Google Study Finds Best MFA Solution in a Tiny Package
By: Jim Stickley and Tina Davis
September 29, 2017
It’s becoming more the opinion of cybersecurity experts that using even a complex password for online accounts is no longer adequate to protect our information. Passwords continue to be reused across multiple sites and getting a text message with a one-time code isn't always an option. Google wanted to find out the best multi-factor authentication (MFA) method that covered these weaknesses and in a two year study of over 50,000 of its own employees found that using a tiny security key in addition to a password was the best option for this.
A U2F key (universal second factor) is a small device, about the size of a normal house key that is inserted into your computer’s USB slot. It provides a “cryptographic assertion” that is very difficult, if not impossible to crack or phish when it’s active. It’s better than text codes for various reasons, but one is because sometimes a text sent to a smartphone just isn’t an option. For example, if you travel you may not have access to receive text messages; your battery may be dead; or something else may prevent you from receiving a text code.

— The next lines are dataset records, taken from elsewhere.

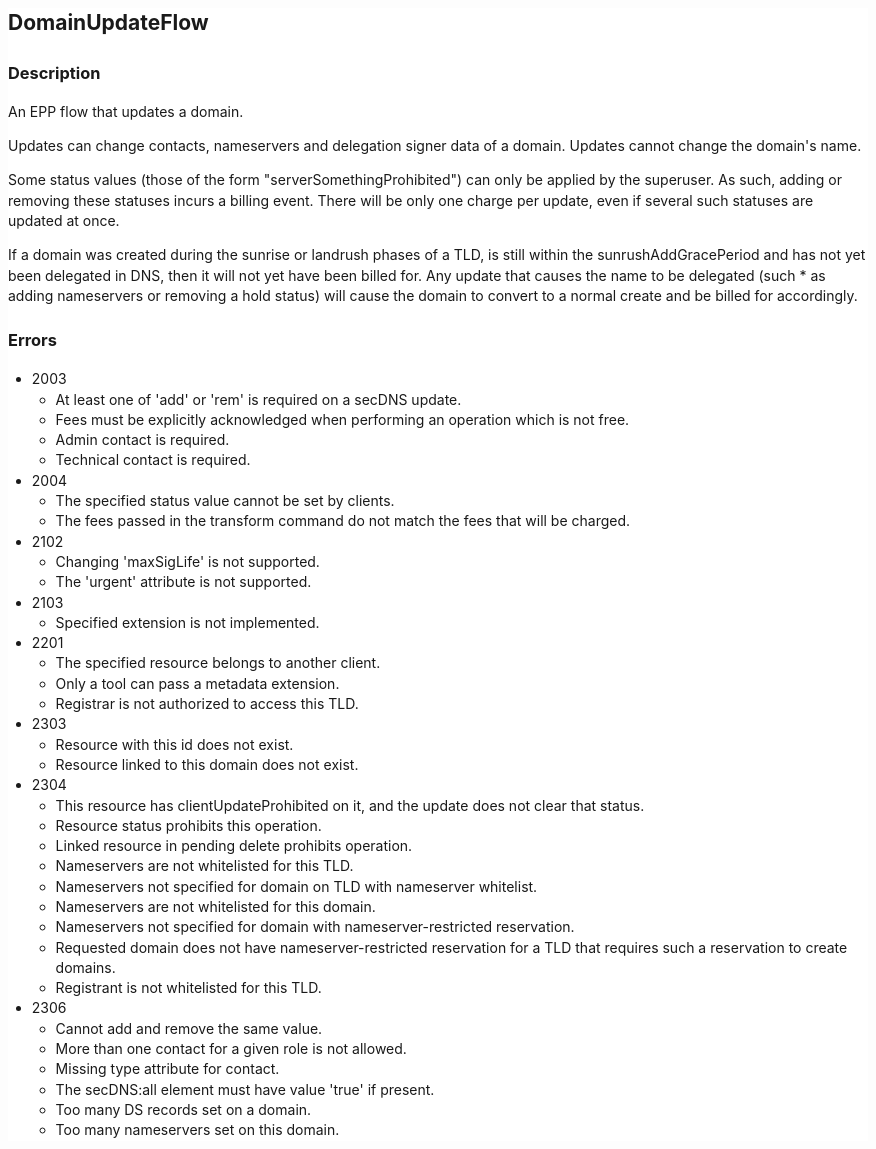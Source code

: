 ## DomainUpdateFlow

### Description

An EPP flow that updates a domain.

Updates can change contacts, nameservers and delegation signer data of a domain.
Updates cannot change the domain's name.

Some status values (those of the form "serverSomethingProhibited") can only be
applied by the superuser. As such, adding or removing these statuses incurs a
billing event. There will be only one charge per update, even if several such
statuses are updated at once.

If a domain was created during the sunrise or landrush phases of a TLD, is still
within the sunrushAddGracePeriod and has not yet been delegated in DNS, then it
will not yet have been billed for. Any update that causes the name to be
delegated (such * as adding nameservers or removing a hold status) will cause
the domain to convert to a normal create and be billed for accordingly.


### Errors

*   2003
    *   At least one of 'add' or 'rem' is required on a secDNS update.
    *   Fees must be explicitly acknowledged when performing an operation which
        is not free.
    *   Admin contact is required.
    *   Technical contact is required.
*   2004
    *   The specified status value cannot be set by clients.
    *   The fees passed in the transform command do not match the fees that will
        be charged.
*   2102
    *   Changing 'maxSigLife' is not supported.
    *   The 'urgent' attribute is not supported.
*   2103
    *   Specified extension is not implemented.
*   2201
    *   The specified resource belongs to another client.
    *   Only a tool can pass a metadata extension.
    *   Registrar is not authorized to access this TLD.
*   2303
    *   Resource with this id does not exist.
    *   Resource linked to this domain does not exist.
*   2304
    *   This resource has clientUpdateProhibited on it, and the update does not
        clear that status.
    *   Resource status prohibits this operation.
    *   Linked resource in pending delete prohibits operation.
    *   Nameservers are not whitelisted for this TLD.
    *   Nameservers not specified for domain on TLD with nameserver whitelist.
    *   Nameservers are not whitelisted for this domain.
    *   Nameservers not specified for domain with nameserver-restricted
        reservation.
    *   Requested domain does not have nameserver-restricted reservation for a
        TLD that requires such a reservation to create domains.
    *   Registrant is not whitelisted for this TLD.
*   2306
    *   Cannot add and remove the same value.
    *   More than one contact for a given role is not allowed.
    *   Missing type attribute for contact.
    *   The secDNS:all element must have value 'true' if present.
    *   Too many DS records set on a domain.
    *   Too many nameservers set on this domain.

In addition, even these one-time codes can be phished or intercepted by cyberthieves. Smartcards are another MFA solution, but they require some additional hardware or a dedicated computer to work. That eliminates it for our “on-the-go” society as a reasonable solution. Google found the keys to be the best solution because they are easy for the end users to use, the technology is easy for developers to integrate into websites and hardware, and they are really small and lightweight. They fit on a keychain or in your wallet.
For $15-50, anyone can get one of these U2F keys. It just depends on what sites you use with them as to which works for you. Several manufacturers make them and more and more sites are supporting them all the time. Google, Dropbox, Salesforce, LastPass, and recently announced, Facebook all support it. Facebook is an important one. How many times do you create an account that allows you to log in using your Facebook account? Although, using that account to log into other sites is not normally recommended, if you have the security key as well, it’s much more secure if you do.
Chrome and Opera browsers have supported the U2F technology for a while and Firefox has been since the end of 2016. While there are keys available that do support near field communication (NFC) technology such as RFID, most mobile sites are not yet supporting U2F. This is soon to come, however.
Another bonus of using a security key to log into sites such as Facebook? If you don’t get the request to insert your key, it’s easier to see that it might be a phishing attack. That’s a good argument for these little devices. After all, phishing is still the most common way that credentials get stolen or malware lands on devices.